▸ **SUPPLIED INFORMATION**
────

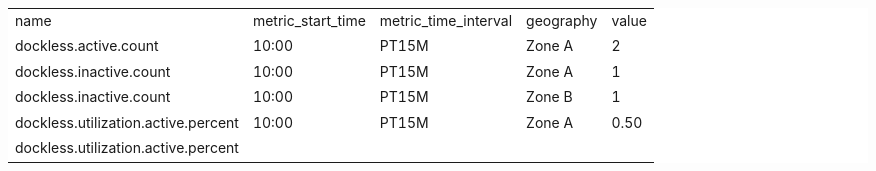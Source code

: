 
<table>
  <tr>
   <td>name
   </td>
   <td>metric_start_time
   </td>
   <td>metric_time_interval
   </td>
   <td>geography
   </td>
   <td>value
   </td>
  </tr>
  <tr>
   <td>dockless.active.count
   </td>
   <td>10:00
   </td>
   <td>PT15M
   </td>
   <td>Zone A
   </td>
   <td>2
   </td>
  </tr>
  <tr>
   <td>dockless.inactive.count
   </td>
   <td>10:00
   </td>
   <td>PT15M
   </td>
   <td>Zone A
   </td>
   <td>1
   </td>
  </tr>
  <tr>
   <td>dockless.inactive.count
   </td>
   <td>10:00
   </td>
   <td>PT15M
   </td>
   <td>Zone B
   </td>
   <td>1
   </td>
  </tr>
  <tr>
   <td>dockless.utilization.active.percent
   </td>
   <td>10:00
   </td>
   <td>PT15M
   </td>
   <td>Zone A
   </td>
   <td>0.50
   </td>
  </tr>
  <tr>
   <td>dockless.utilization.active.percent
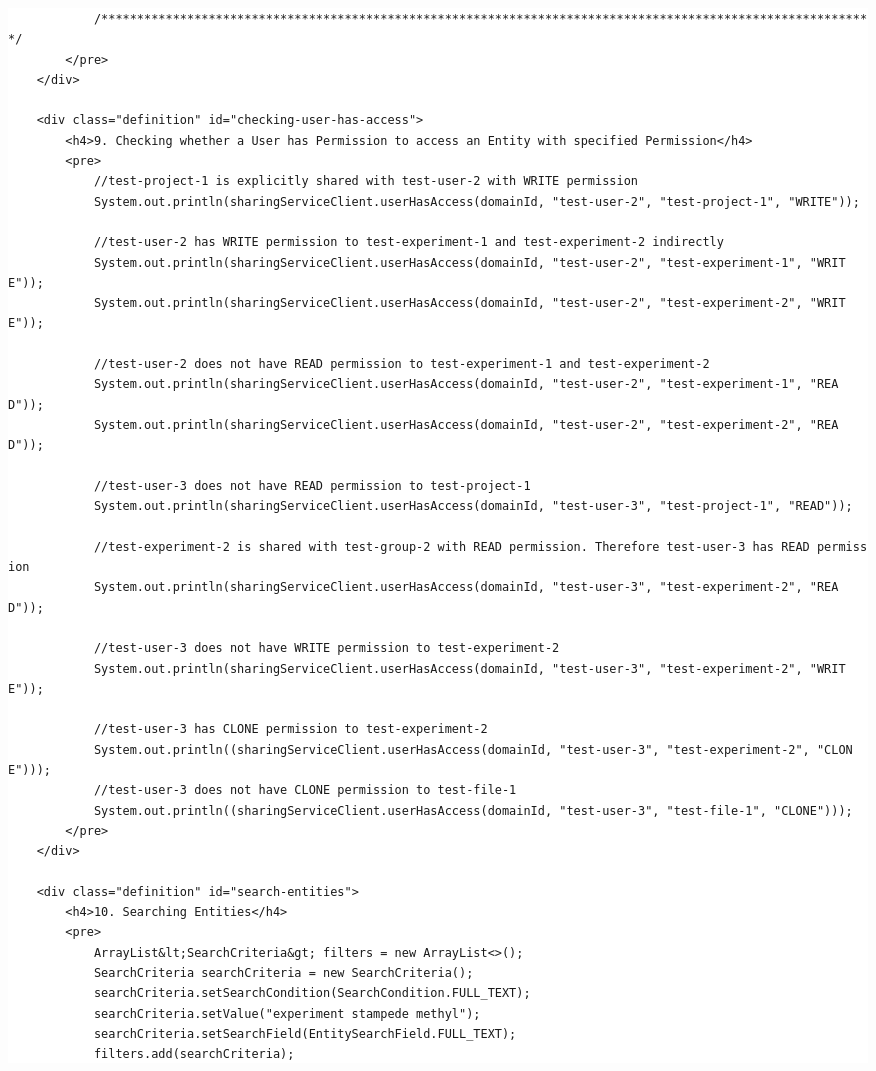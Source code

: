                 /************************************************************************************************************/
            </pre>
        </div>

        <div class="definition" id="checking-user-has-access">
            <h4>9. Checking whether a User has Permission to access an Entity with specified Permission</h4>
            <pre>
                //test-project-1 is explicitly shared with test-user-2 with WRITE permission
                System.out.println(sharingServiceClient.userHasAccess(domainId, "test-user-2", "test-project-1", "WRITE"));

                //test-user-2 has WRITE permission to test-experiment-1 and test-experiment-2 indirectly
                System.out.println(sharingServiceClient.userHasAccess(domainId, "test-user-2", "test-experiment-1", "WRITE"));
                System.out.println(sharingServiceClient.userHasAccess(domainId, "test-user-2", "test-experiment-2", "WRITE"));

                //test-user-2 does not have READ permission to test-experiment-1 and test-experiment-2
                System.out.println(sharingServiceClient.userHasAccess(domainId, "test-user-2", "test-experiment-1", "READ"));
                System.out.println(sharingServiceClient.userHasAccess(domainId, "test-user-2", "test-experiment-2", "READ"));

                //test-user-3 does not have READ permission to test-project-1
                System.out.println(sharingServiceClient.userHasAccess(domainId, "test-user-3", "test-project-1", "READ"));

                //test-experiment-2 is shared with test-group-2 with READ permission. Therefore test-user-3 has READ permission
                System.out.println(sharingServiceClient.userHasAccess(domainId, "test-user-3", "test-experiment-2", "READ"));

                //test-user-3 does not have WRITE permission to test-experiment-2
                System.out.println(sharingServiceClient.userHasAccess(domainId, "test-user-3", "test-experiment-2", "WRITE"));

                //test-user-3 has CLONE permission to test-experiment-2
                System.out.println((sharingServiceClient.userHasAccess(domainId, "test-user-3", "test-experiment-2", "CLONE")));
                //test-user-3 does not have CLONE permission to test-file-1
                System.out.println((sharingServiceClient.userHasAccess(domainId, "test-user-3", "test-file-1", "CLONE")));
            </pre>
        </div>

        <div class="definition" id="search-entities">
            <h4>10. Searching Entities</h4>
            <pre>
                ArrayList&lt;SearchCriteria&gt; filters = new ArrayList<>();
                SearchCriteria searchCriteria = new SearchCriteria();
                searchCriteria.setSearchCondition(SearchCondition.FULL_TEXT);
                searchCriteria.setValue("experiment stampede methyl");
                searchCriteria.setSearchField(EntitySearchField.FULL_TEXT);
                filters.add(searchCriteria);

────

▸ **WHAT YOU SHOULD DO**
Determine how many lines in the entries above contain the word "class", and respond with the number alone.

▸ **EXPECTED OUTPUT**
2